# Gospel Centre in Malvern Link, formerly the Convent of the Holy Name Nov 2011



## Ninja Kitten

This is a beautiful place of history., i just had to go have a look about. The place is massive and is made up of three different houses and a church on the one side of the road, and on the other side are again numerous large empty buildings. I was slightly pushed for time and had no idea how big it was so could only do the church side of the road...Luckily when i pulled up the gates where ajar and a builders van was parked in the grounds they where around the side stacking some already removed timbers..the main blue front door was open..Thankyou very kindlyInside was just brilliant, however nearly all the doors to the rooms the nuns slept in where closed tightly and drilled shut.. Above their doors where their names enscribed in gold.. after several corridors lined with pughs and lovely quaint windows it led to the church.. a windey spiral stone staircase led off that to the gallery above...apologies for not a huge amount of photos but i was rather aware of the builders around the place.


A bit of History

A FORMER convent that was once home to 250 nuns could be converted into 14 houses and apartments.
Plans for the Gospel Centre in Malvern Link, formerly the Convent of the Holy Name, were submitted to the district council this week.
They show the main Georgian-style buildings at the Grade II listed site converted into eight properties, with the Gothic-style chapel becoming two homes with a leisure facility and swimming pool below.
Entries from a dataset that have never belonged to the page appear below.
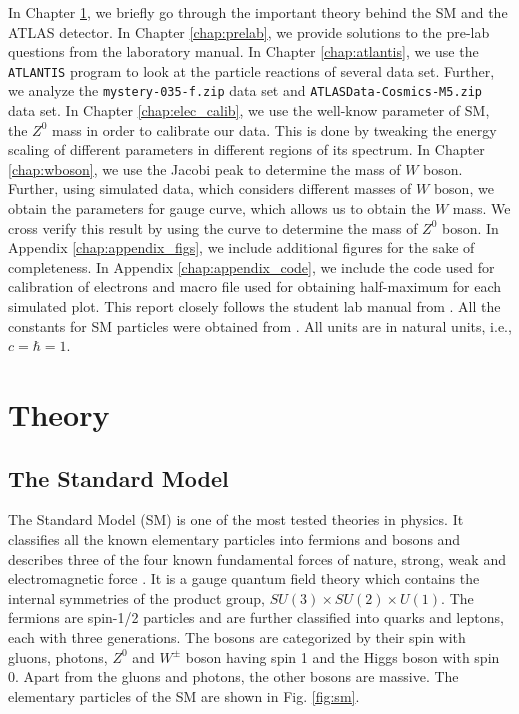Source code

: \documentclass[a4paper]{report}
\numberwithin{equation}{section}
\begin{document}
In Chapter \ref{chap:theory}, we briefly go through the important theory behind the SM and the ATLAS detector. In Chapter \ref{chap:prelab}, we provide solutions to the pre-lab questions from the laboratory manual. In Chapter \ref{chap:atlantis}, we use the \texttt{ATLANTIS} program to look at the particle reactions of several data set. Further, we analyze the \texttt{mystery-035-f.zip} data set and \texttt{ATLASData-Cosmics-M5.zip} data set. In Chapter \ref{chap:elec_calib}, we use the well-know parameter of SM, the $Z^0$ mass in order to calibrate our data. This is done by tweaking the energy scaling of different parameters in different regions of its spectrum. In Chapter \ref{chap:wboson}, we use the Jacobi peak to determine the mass of $W$ boson. Further, using simulated data, which considers different masses of $W$ boson, we obtain the parameters for gauge curve, which allows us to obtain the $W$ mass. We cross verify this result by using the curve to determine the mass of $Z^0$ boson. In Appendix \ref{chap:appendix_figs}, we include additional figures for the sake of completeness. In Appendix \ref{chap:appendix_code}, we include the code used for calibration of electrons and macro file used for obtaining half-maximum for each simulated plot. This report closely follows the student lab manual from \cite{labman}. All the constants for SM particles were obtained from \cite{ParticleDataGroup:2020ssz}. All units are in natural units, i.e., $c = \hbar = 1$. 

\chapter{Theory} \label{chap:theory}

\section{The Standard Model}
The Standard Model (SM) is one of the most tested theories in physics. It classifies all the known elementary particles into fermions and bosons and describes three of the four known fundamental forces of nature, strong, weak and electromagnetic force \cite{ParticleDataGroup:2020ssz}. It is a gauge quantum field theory which contains the internal symmetries of the product group, $SU(3) \times SU(2) \times U(1)$. The fermions are spin-1/2 particles and are further classified into quarks and leptons, each with three generations. The bosons are categorized by their spin with gluons, photons, $Z^0$ and $W^{\pm}$ boson having spin 1 and the Higgs boson with spin 0. Apart from the gluons and photons, the other bosons are massive. The elementary particles of the SM are shown in Fig. \ref{fig:sm}.
\end{document}
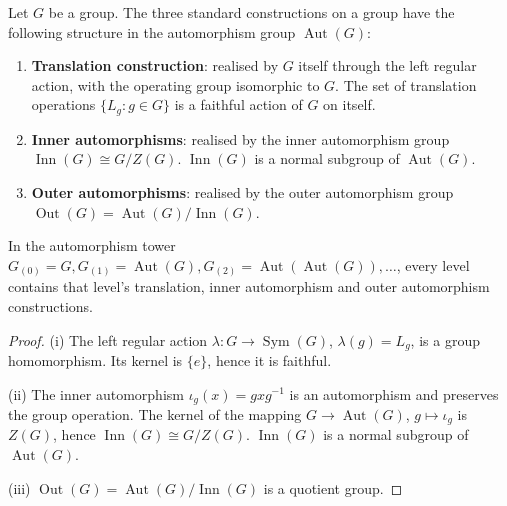 \begin{theorem}\label{thm:three_operations_unity}
Let $G$ be a group. The three standard constructions on a group have the following structure in the automorphism group $\operatorname{Aut}(G)$:
\begin{enumerate}[label=(\roman*)]
    \item \textbf{Translation construction}: realised by $G$ itself through the left regular action, with the operating group isomorphic to $G$. The set of translation operations $\{L_g : g \in G\}$ is a faithful action of $G$ on itself.
    \item \textbf{Inner automorphisms}: realised by the inner automorphism group $\operatorname{Inn}(G) \cong G/Z(G)$. $\operatorname{Inn}(G)$ is a normal subgroup of $\operatorname{Aut}(G)$.
    \item \textbf{Outer automorphisms}: realised by the outer automorphism group $\operatorname{Out}(G) = \operatorname{Aut}(G)/\operatorname{Inn}(G)$.
\end{enumerate}
In the automorphism tower $G_{(0)} = G, G_{(1)} = \operatorname{Aut}(G), G_{(2)} = \operatorname{Aut}(\operatorname{Aut}(G)), \dots$, every level contains that level's translation, inner automorphism and outer automorphism constructions.
\end{theorem}

\begin{proof}
(i) The left regular action $\lambda: G \to \operatorname{Sym}(G)$, $\lambda(g) = L_g$, is a group homomorphism. Its kernel is $\{e\}$, hence it is faithful.

(ii) The inner automorphism $\iota_g(x) = gxg^{-1}$ is an automorphism and preserves the group operation. The kernel of the mapping $G \to \operatorname{Aut}(G)$, $g \mapsto \iota_g$ is $Z(G)$, hence $\operatorname{Inn}(G) \cong G/Z(G)$. $\operatorname{Inn}(G)$ is a normal subgroup of $\operatorname{Aut}(G)$.

(iii) $\operatorname{Out}(G) = \operatorname{Aut}(G)/\operatorname{Inn}(G)$ is a quotient group.
\end{proof}

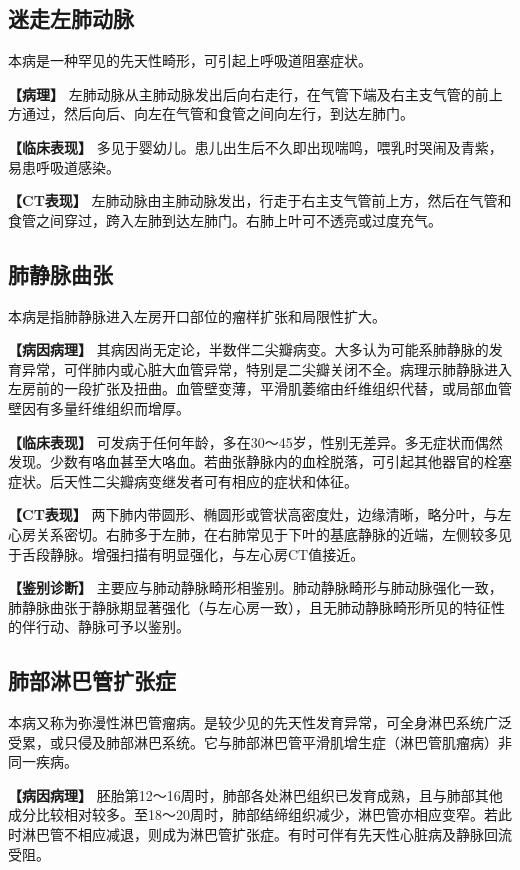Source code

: \subsection{迷走左肺动脉}

本病是一种罕见的先天性畸形，可引起上呼吸道阻塞症状。

\textbf{【病理】}
左肺动脉从主肺动脉发出后向右走行，在气管下端及右主支气管的前上方通过，然后向后、向左在气管和食管之间向左行，到达左肺门。

\textbf{【临床表现】}
多见于婴幼儿。患儿出生后不久即出现喘鸣，喂乳时哭闹及青紫，易患呼吸道感染。

\textbf{【CT表现】}
左肺动脉由主肺动脉发出，行走于右主支气管前上方，然后在气管和食管之间穿过，跨入左肺到达左肺门。右肺上叶可不透亮或过度充气。

\subsection{肺静脉曲张}

本病是指肺静脉进入左房开口部位的瘤样扩张和局限性扩大。

\textbf{【病因病理】}
其病因尚无定论，半数伴二尖瓣病变。大多认为可能系肺静脉的发育异常，可伴肺内或心脏大血管异常，特别是二尖瓣关闭不全。病理示肺静脉进入左房前的一段扩张及扭曲。血管壁变薄，平滑肌萎缩由纤维组织代替，或局部血管壁因有多量纤维组织而增厚。

\textbf{【临床表现】}
可发病于任何年龄，多在30～45岁，性别无差异。多无症状而偶然发现。少数有咯血甚至大咯血。若曲张静脉内的血栓脱落，可引起其他器官的栓塞症状。后天性二尖瓣病变继发者可有相应的症状和体征。

\textbf{【CT表现】}
两下肺内带圆形、椭圆形或管状高密度灶，边缘清晰，略分叶，与左心房关系密切。右肺多于左肺，在右肺常见于下叶的基底静脉的近端，左侧较多见于舌段静脉。增强扫描有明显强化，与左心房CT值接近。

\textbf{【鉴别诊断】}
主要应与肺动静脉畸形相鉴别。肺动静脉畸形与肺动脉强化一致，肺静脉曲张于静脉期显著强化（与左心房一致），且无肺动静脉畸形所见的特征性的伴行动、静脉可予以鉴别。

\subsection{肺部淋巴管扩张症}

本病又称为弥漫性淋巴管瘤病。是较少见的先天性发育异常，可全身淋巴系统广泛受累，或只侵及肺部淋巴系统。它与肺部淋巴管平滑肌增生症（淋巴管肌瘤病）非同一疾病。

\textbf{【病因病理】}
胚胎第12～16周时，肺部各处淋巴组织已发育成熟，且与肺部其他成分比较相对较多。至18～20周时，肺部结缔组织减少，淋巴管亦相应变窄。若此时淋巴管不相应减退，则成为淋巴管扩张症。有时可伴有先天性心脏病及静脉回流受阻。

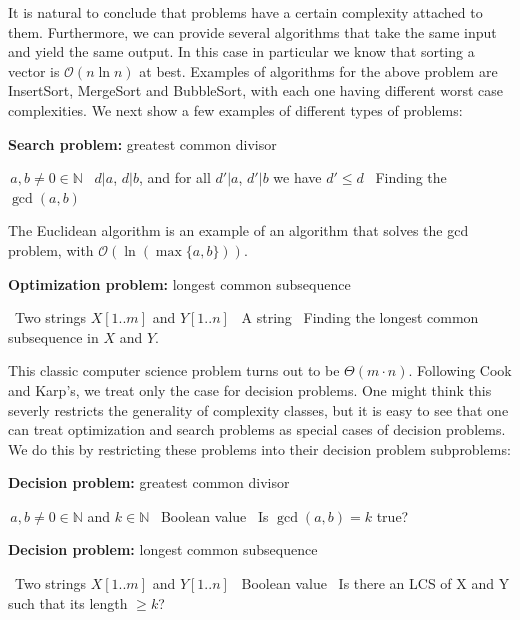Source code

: \documentclass{amsart}
\theoremstyle{plain}
\numberwithin{equation}{section}
\newcommand{\bigo}{\mathcal{O}}
\begin{document}
It is natural to conclude that problems have a certain complexity attached to them. Furthermore, we
can provide several algorithms that take the same input and yield the same output. In this case in
particular we know that sorting a vector is $\bigo(n\ln n)$ at best. Examples of algorithms for the
above problem are InsertSort, MergeSort and BubbleSort, with each one having different worst case
complexities. We next show a few examples of different types of problems:

\begin{algorithm}[h]
  \caption*{\textbf{Search problem:} greatest common divisor}
  \begin{algorithmic}[1]
    \Require\,$a, b\neq 0\in\mathbb{N}$
    \Ensure\, $d|a$, $d|b$, and for all $d'|a$, $d'|b$ we have $d'\leq d$
    \Statex\, Finding the $\gcd(a, b)$
  \end{algorithmic}
\end{algorithm}

The Euclidean algorithm is an example of an algorithm that solves the gcd problem, with
$\bigo(\ln(\max\{a,b\}))$.

\begin{algorithm}[h]
  \caption*{\textbf{Optimization problem:} longest common subsequence}
  \begin{algorithmic}[1]
    \Require\, Two strings $X[1..m]$ and $Y[1..n]$
    \Ensure\, A string
    \Statex\, Finding the longest common subsequence in $X$ and $Y$.
  \end{algorithmic}
\end{algorithm}

This classic computer science problem turns out to be $\Theta(m\cdot n)$. Following Cook and
Karp's, we treat only the case for decision problems. One might think this severly restricts the
generality of complexity classes, but it is easy to see that one can treat optimization and search
problems as special cases of decision problems. We do this by restricting these problems into their
decision problem subproblems:

\begin{algorithm}[h]
  \caption*{\textbf{Decision problem:} greatest common divisor}
  \begin{algorithmic}[1]
    \Require\,$a, b\neq 0\in\mathbb{N}$ and $k\in\mathbb{N}$
    \Ensure\, Boolean value
    \Statex\, Is $\gcd(a, b)=k$ true?
  \end{algorithmic}
\end{algorithm}

\begin{algorithm}[h]
  \caption*{\textbf{Decision problem:} longest common subsequence}
  \begin{algorithmic}[1]
    \Require\, Two strings $X[1..m]$ and $Y[1..n]$
    \Ensure\, Boolean value
    \Statex\, Is there an LCS of X and Y such that its length $\geq k$?
  \end{algorithmic}
\end{algorithm}
\end{document}
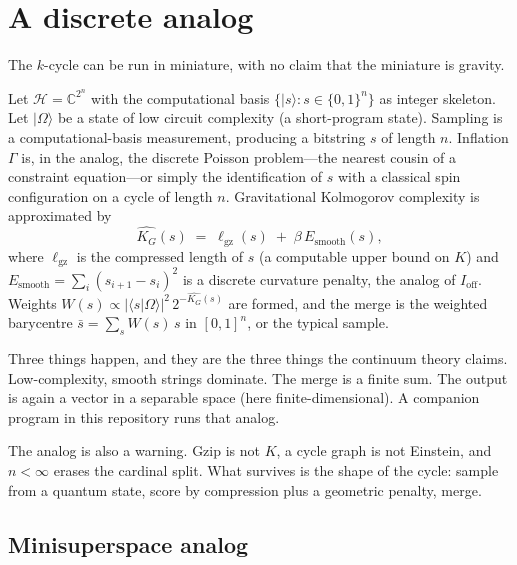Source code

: \documentclass[11pt,a4paper]{article}
\theoremstyle{plain}
\theoremstyle{definition}
\theoremstyle{remark}
\newcommand{\C}{\mathbb{C}}
\newcommand{\Hil}{\mathcal{H}}
\newcommand{\KG}{K_{G}}
\newcommand{\abs}[1]{\lvert#1\rvert}
\newcommand{\ket}[1]{\lvert#1\rangle}
\newcommand{\braket}[2]{\langle#1|#2\rangle}
\begin{document}
\section{A discrete analog}

The $k$-cycle can be run in miniature, with no claim that the miniature is gravity.

Let $\Hil=\C^{2^{n}}$ with the computational basis $\{\ket{s}:s\in\{0,1\}^{n}\}$ as integer skeleton.
Let $\ket{\Omega}$ be a state of low circuit complexity (a short-program state).
Sampling is a computational-basis measurement, producing a bitstring $s$ of length $n$.
Inflation $\Gamma$ is, in the analog, the discrete Poisson problem---the nearest cousin of a constraint equation---or simply the identification of $s$ with a classical spin configuration on a cycle of length $n$.
Gravitational Kolmogorov complexity is approximated by
\begin{equation}
  \widehat{\KG}(s) \;=\; \ell_{\mathrm{gz}}(s) \;+\; \beta\, E_{\mathrm{smooth}}(s),
\end{equation}
where $\ell_{\mathrm{gz}}$ is the compressed length of $s$ (a computable upper bound on $K$) and $E_{\mathrm{smooth}}=\sum_{i}(s_{i+1}-s_{i})^{2}$ is a discrete curvature penalty, the analog of $I_{\mathrm{off}}$.
Weights $W(s)\propto\abs{\braket{s}{\Omega}}^{2}\,2^{-\widehat{\KG}(s)}$ are formed, and the merge is the weighted barycentre $\bar{s}=\sum_{s}W(s)\,s$ in $[0,1]^{n}$, or the typical sample.

Three things happen, and they are the three things the continuum theory claims.
Low-complexity, smooth strings dominate.
The merge is a finite sum.
The output is again a vector in a separable space (here finite-dimensional).
A companion program in this repository runs that analog.

The analog is also a warning.
Gzip is not $K$, a cycle graph is not Einstein, and $n<\infty$ erases the cardinal split.
What survives is the shape of the cycle: sample from a quantum state, score by compression plus a geometric penalty, merge.

\subsection{Minisuperspace analog}
\end{document}
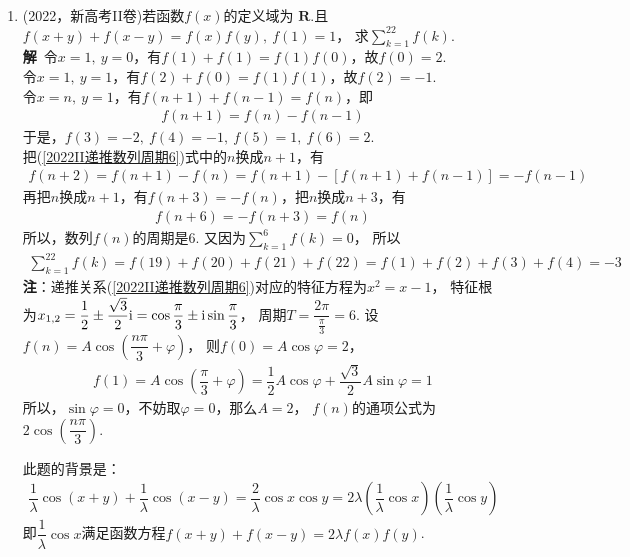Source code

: \begin{enumerate}[label={【\textbf{例\thechapter.\arabic*}】},
 leftmargin=\inteval{\myenumleftmargin}pt,
 itemsep=\inteval{\myenumitempsep}pt,
 itemindent=\inteval{\myenumitemindent}pt]
\item (2022，新高考II卷)若函数$f(x)$的定义域为
$\mathbf{R}$.且$f(x+y)+f(x-y)=f(x)f(y),\ f(1)=1$，
求$\sum\limits_{k=1}^{22}f(k)$.\\
\textbf{解}\ 令$ x=1,\ y=0 $，有$ f(1)+f(1)=f(1)f(0) $，故$ f(0)=2 $. \\
令$ x=1,\ y=1 $，有$ f(2)+f(0)=f(1)f(1) $，故$ f(2)=-1 $. \\
令$ x=n,\ y=1 $，有$ f(n+1)+f(n-1)=f(n) $，即
\begin{gather}\label{2022II递推数列周期6}
    f(n+1)=f(n)-f(n-1)
\end{gather}
于是，$ f(3)=-2,\ f(4)=-1,\ f(5)=1,\ f(6)=2 $. \\
把(\ref{2022II递推数列周期6})式中的$ n $换成$ n+1 $，有
\begin{gather*}
    f(n+2)=f(n+1)-f(n)=f(n+1)-[f(n+1)+f(n-1)]=-f(n-1)
\end{gather*}
再把$ n $换成$ n+1 $，有$ f(n+3)=-f(n) $，把$ n $换成$ n+3 $，有
\begin{gather*}
    f(n+6)=-f(n+3)=f(n)
\end{gather*}
所以，数列$ f(n) $的周期是6. 又因为$ \sum\limits_{k=1}^{6}f(k)=0 $，
所以
\begin{gather*}
    \sum\limits_{k=1}^{22}f(k)=f(19)+f(20)+f(21)+f(22)=
    f(1)+f(2)+f(3)+f(4)=-3
\end{gather*}
\textbf{注}：递推关系(\ref{2022II递推数列周期6})对应的特征方程为$ x^2=x-1 $，
特征根为$ x_{1,2}=\dfrac{1}{2}\pm \dfrac{\sqrt{3}}{2}\mathrm{i}=
\cos\dfrac{\pi}{3}\pm \mathrm{i}\sin\dfrac{\pi}{3} $，
周期$ T=\dfrac{2\pi}{\frac{\pi}{3}}=6 $. 
设$ f(n)=A\cos\left(\dfrac{n\pi}{3}+\varphi\right) $，
则$ f(0)=A\cos\varphi=2 $，
\begin{gather*}
    f(1)=A\cos\left(\dfrac{\pi}{3}+\varphi\right)=
    \dfrac{1}{2}A\cos\varphi+\dfrac{\sqrt{3}}{2}A\sin\varphi=1
\end{gather*}
所以，$ \sin\varphi=0 $，不妨取$ \varphi=0 $，那么$ A=2 $，
$ f(n) $的通项公式为$ 2\cos\left(\dfrac{n\pi}{3}\right) $. 

此题的背景是：
\begin{gather*}
    \dfrac{1}{\lambda}\cos(x+y)+\dfrac{1}{\lambda}\cos(x-y)=
    \dfrac{2}{\lambda}\cos x\cos y=
    2\lambda\left(\dfrac{1}{\lambda}\cos x\right)
    \left(\dfrac{1}{\lambda}\cos y\right)
\end{gather*}
即$ \dfrac{1}{\lambda}\cos x $满足函数方程$ f(x+y)+f(x-y)=2\lambda f(x)f(y) $. 


\end{enumerate}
Two new properties and 14 double garages would also be built.
A statement from the Day of Salvation Ministries, which currently run the Gospel Centre, said the existing architectural quality and detail of the buildings would be retained.
The statement said the organisation could not indefinitely sustain the monetary and physical demands of maintaining the complex without threatening its work.
"Crusade evangelism in poor countries is expensive and for the work to expand the requisite funding can only be found if the Ministry sells its building assets," said the statement.
The Community of the Holy Name established the convent in Ranelagh Road in 1879 and 250 nuns lived there in its heyday.
In the 1960s, the intake of novices declined and, by the mid 1980s, the community was struggling financially and began to sell off land for housing and then industrial development. In 1989, the convent was sold to a property developer and the few remaining nuns moved to a smaller convent in Derby, where they remain today.
The building had become dilapidated and derelict when the Day of Salvation Ministries purchased and restored it in 1994.
All the gardens where the nuns used to grow their produce has now been built on but the small wooded area was in the bottom corner of the gardens and is the nuns graveyard, quite an eery place with a huge wooden cross; not many people know this little hidden part of Malvern exists.
now if i havent bored you to death ..on with the pics...


----------



## krela

Wow, what a beauty!


----------



## skeleton key

Kitten now that is a cracking post  
I think by the sound of it the clocks ticking on this location .
Great suff.
See you saturday 

SK


----------



## night crawler

Stunning,well worth the look round and a longer vist I'd say the next chance you get. Love the church.


----------



## TeeJF

Oh my Bex, another epic!!! Well done, I do like that!


----------



## T4toria

Wow, this place looks amazing, great photos


----------



## UrbanX

What a beautiful site. Excellent history and photos. 
Do know much about the conversion? As lovely as it is i dont think i could live there!
Lovely to meet you last weekend too


----------



## cuboard

Stunning locatin and a great report!
Looks like a very enticing place.


----------



## oldscrote

I like this lots n' lots.Thanks


----------



## Ninja Kitten

UrbanX said:


> What a beautiful site. Excellent history and photos.
> Do know much about the conversion? As lovely as it is i dont think i could live there!
> Lovely to meet you last weekend too



latest planning ap: Erection of 12 no mews houses on the car park and two pavilion style dwellings on land to the south west of Salvation House..The chapel has to stay as its listed but they are trying to change the use of it to build apartments within in..and no not a place ide fancy living!rather be a fly on the wall.And good to meet you too..oh, and i do make a habit of always falling over nothing new there at all


----------



## smiler

Outstanding, Thanks.


----------



## nelly

Cracking stuff!!! I want to go!!!


----------



## Priority 7

Lovely work Ninja, good to meet you the other day hope your eye has healed after your tumble.


----------



## Ninja Kitten

Priority 7 said:


> Lovely work Ninja, good to meet you the other day hope your eye has healed after your tumble.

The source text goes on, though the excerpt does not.